● **TASK INSTRUCTIONS**
Task for the records below: count the lines that contain the word "subsection" and give only that number.

● **DATA SUPPLIED**
★ ★ ★
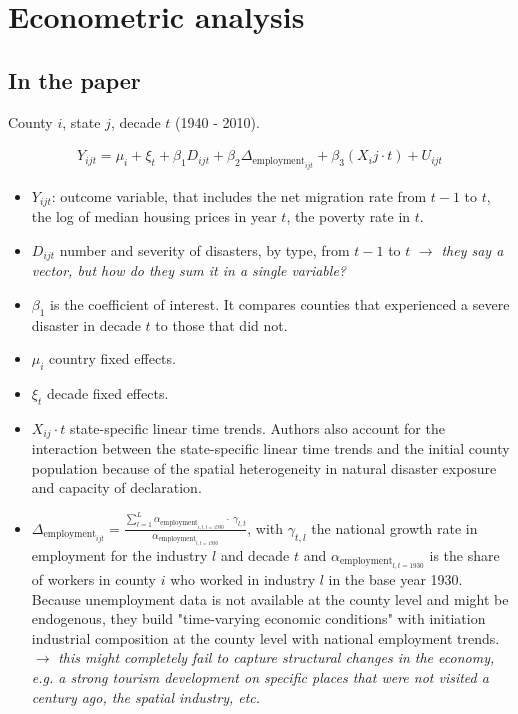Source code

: \documentclass[11pt, oneside]{article}   	%
\begin{document}
\section{Econometric analysis}
\subsection{In the paper}
County $i$, state $j$, decade $t$ (1940 - 2010).

\begin{align*}
    Y_{ijt} = \mu_i + \xi_t + \beta_1 D_{ijt} + \beta_2 \Delta_{\text{employment}_{ijt}} + \beta_3 (X_ij \cdot t) + U_{ijt}
\end{align*}

\begin{itemize}
    \item $Y_{ijt}$: outcome variable, that includes the net migration rate from $t-1$ to $t$, the log of median housing prices in year $t$, the poverty rate in $t$.
    \item $D_{ijt}$ number and severity of disasters, by type, from $t-1$ to $t$ $\to$ \textit{they say a vector, but how do they sum it in a single variable?}
    \item $\beta_1$ is the coefficient of interest. It compares counties that experienced a severe disaster in decade $t$ to those that did not.
    \item $\mu_i$ country fixed effects.
    \item $\xi_t$ decade fixed effects.
    \item $X_{ij} \cdot t$ state-specific linear time trends. Authors also account for the interaction between the state-specific linear time trends and the initial county population because of the spatial heterogeneity in natural disaster exposure and capacity of declaration.
    \item $\Delta_{\text{employment}_{ijt}} = \frac{\sum_{l = 1}^L \alpha_{\text{employment}_{i,l, t = 1930}} \cdot~\gamma_{l,t}}{\alpha_{\text{employment}_{l, t = 1930}}}$, with $\gamma_{t,l}$ the national growth rate in employment for the industry $l$ and decade $t$ and $\alpha_{\text{employment}_{l, t = 1930}}$ is the share of workers in county $i$ who worked in industry $l$ in the base year 1930. Because unemployment data is not available at the county level and might be endogenous, they build "time-varying economic conditions" with initiation industrial composition at the county level with national employment trends. $\to$ \textit{this might completely fail to capture structural changes in the economy, e.g. a strong tourism development on specific places that were not visited a century ago, the spatial industry, etc.}
\end{itemize}
\end{document}
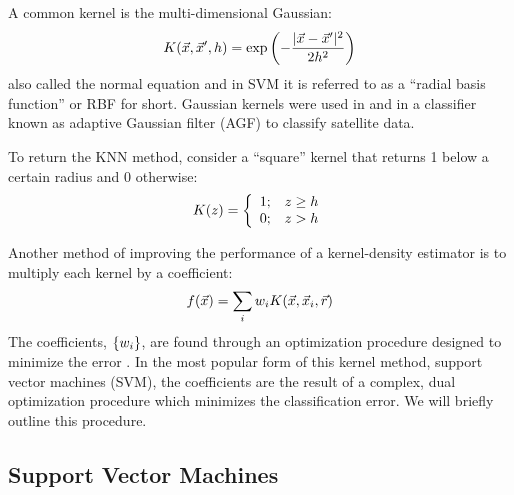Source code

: \documentclass{article}
\newenvironment{eqnnon}{\begin{equation*}}{\end{equation*}}
\begin{document}
A common kernel is the multi-dimensional Gaussian:
\begin{eqnnon}
	\vectorkernel(\point, \point^\prime, \bandwidth) = \exp \left ( - \frac{|\point - \point^\prime|^2}{2 \bandwidth^2} \right )
	\label{Gaussian_kernel}
\end{eqnnon}
also called the normal equation and in SVM it is referred to as a
``radial basis function'' or RBF for short.
Gaussian kernels were used in \citet{Mills2009} and \citet{Mills2011} in a
classifier known as adaptive Gaussian filter (AGF)
to classify satellite data.

To return the KNN method, consider a ``square'' kernel that returns 1 below
a certain radius and 0 otherwise:
\begin{eqnnon}
	\scalarkernel(z) = \left \lbrace
	\begin{array}{lr}
		1; & z \ge \bandwidth \\
		0; & z > \bandwidth
	\end{array} \right .
\end{eqnnon}

Another method of improving the performance of a kernel-density estimator
is to multiply each kernel by a coefficient:
\begin{eqnnon}
	\densityestimator(\testpoint) = \sum_i \svmcoeff_i \vectorkernel(\testpoint, \sample_i, \kernelparam)
	\label{weighted_kernel_estimator}
\end{eqnnon}
The coefficients, $\lbrace w_i \rbrace$, are found through an optimization
procedure designed to minimize the error \citep{Chen_etal2015}. In the most popular
form of this kernel method, support vector machines (SVM), the coefficients
are the result of a complex, dual optimization procedure which minimizes
the classification error. We will briefly outline this procedure.

\subsection{Support Vector Machines}
\end{document}
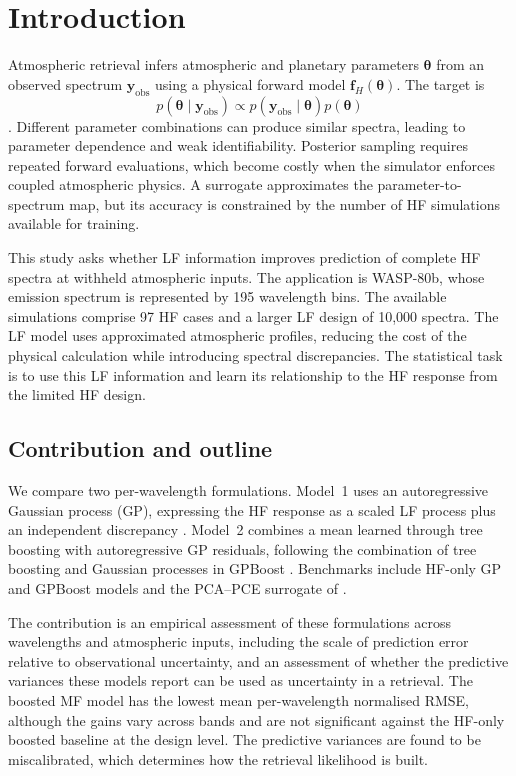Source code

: \documentclass[12pt, letterpaper, oneside]{article}
\begin{document}
\thispagestyle{firstpage}
\pagebreak
\newgeometry{}

\section{Introduction}
\label{sec:intro}

Atmospheric retrieval infers atmospheric and planetary parameters
$\bm\theta$ from an observed spectrum $\mathbf y_{\mathrm{obs}}$ using a
physical forward model $\mathbf f_H(\bm\theta)$. The target is
\[
p(\bm\theta\mid\mathbf y_{\mathrm{obs}})
\propto p(\mathbf y_{\mathrm{obs}}\mid\bm\theta)p(\bm\theta)
\]
\citep{BarstowHeng2020}. Different parameter combinations can produce
similar spectra, leading to parameter dependence and weak identifiability.
Posterior sampling requires repeated forward evaluations, which become
costly when the simulator enforces coupled atmospheric physics. A surrogate
approximates the parameter-to-spectrum map, but its accuracy is constrained
by the number of HF simulations available for training.

This study asks whether LF information improves prediction of complete HF
spectra at withheld atmospheric inputs. The application is WASP-80b, whose
emission spectrum is represented by 195 wavelength bins. The available
simulations comprise 97 HF cases and a larger LF design of 10{,}000 spectra.
The LF model uses approximated atmospheric profiles, reducing the cost of
the physical calculation while introducing spectral discrepancies. The
statistical task is to use this LF information and learn its relationship to
the HF response from the limited HF design.

\subsection{Contribution and outline}

We compare two per-wavelength formulations. Model~1 uses an autoregressive
Gaussian process (GP), expressing the HF response as a scaled LF process
plus an independent discrepancy \citep{KennedyOHagan2000}. Model~2 combines
a mean learned through tree boosting with autoregressive GP residuals,
following the combination of tree boosting and Gaussian processes in GPBoost
\citep{Sigrist2022gpboosting}. Benchmarks include HF-only GP and GPBoost
models and the PCA--PCE surrogate of \citet{Nussbaumer2026}.

The contribution is an empirical assessment of these formulations across
wavelengths and atmospheric inputs, including the scale of prediction error
relative to observational uncertainty, and an assessment of whether the
predictive variances these models report can be used as uncertainty in a
retrieval. The boosted MF model has the lowest mean per-wavelength
normalised RMSE, although the gains vary across bands and are not
significant against the HF-only boosted baseline at the design level. The
predictive variances are found to be miscalibrated, which determines how
the retrieval likelihood is built.
\end{document}
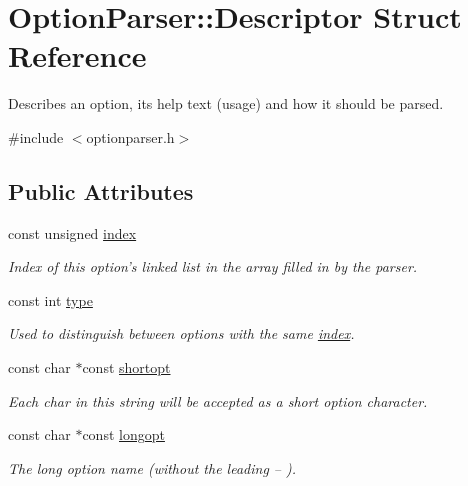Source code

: \hypertarget{struct_option_parser_1_1_descriptor}{\section{Option\-Parser\-:\-:Descriptor Struct Reference}
\label{struct_option_parser_1_1_descriptor}
}


Describes an option, its help text (usage) and how it should be parsed.  




{\ttfamily \#include $<$optionparser.\-h$>$}

\subsection*{Public Attributes}
\begin{DoxyCompactItemize}
\item 
const unsigned \hyperlink{struct_option_parser_1_1_descriptor_ae62860781844b44c0bd4f730c96701d7}{index}
\begin{DoxyCompactList}\small\item\em Index of this option's linked list in the array filled in by the parser. \end{DoxyCompactList}\item 
const int \hyperlink{struct_option_parser_1_1_descriptor_a070d24a33fc9f30cf3deafa428ff7fa7}{type}
\begin{DoxyCompactList}\small\item\em Used to distinguish between options with the same \hyperlink{struct_option_parser_1_1_descriptor_ae62860781844b44c0bd4f730c96701d7}{index}. \end{DoxyCompactList}\item 
const char $\ast$const \hyperlink{struct_option_parser_1_1_descriptor_a21415d74531b006e9a7a06ccadbd2721}{shortopt}
\begin{DoxyCompactList}\small\item\em Each char in this string will be accepted as a short option character. \end{DoxyCompactList}\item 
const char $\ast$const \hyperlink{struct_option_parser_1_1_descriptor_ab9db8207bae68dd5c4ee83e05189a9d0}{longopt}
\begin{DoxyCompactList}\small\item\em The long option name (without the leading {\ttfamily --} ). \end{DoxyCompactList}\item 

\end{DoxyCompactItemize}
★ ★ ★
● **OUTPUT**
4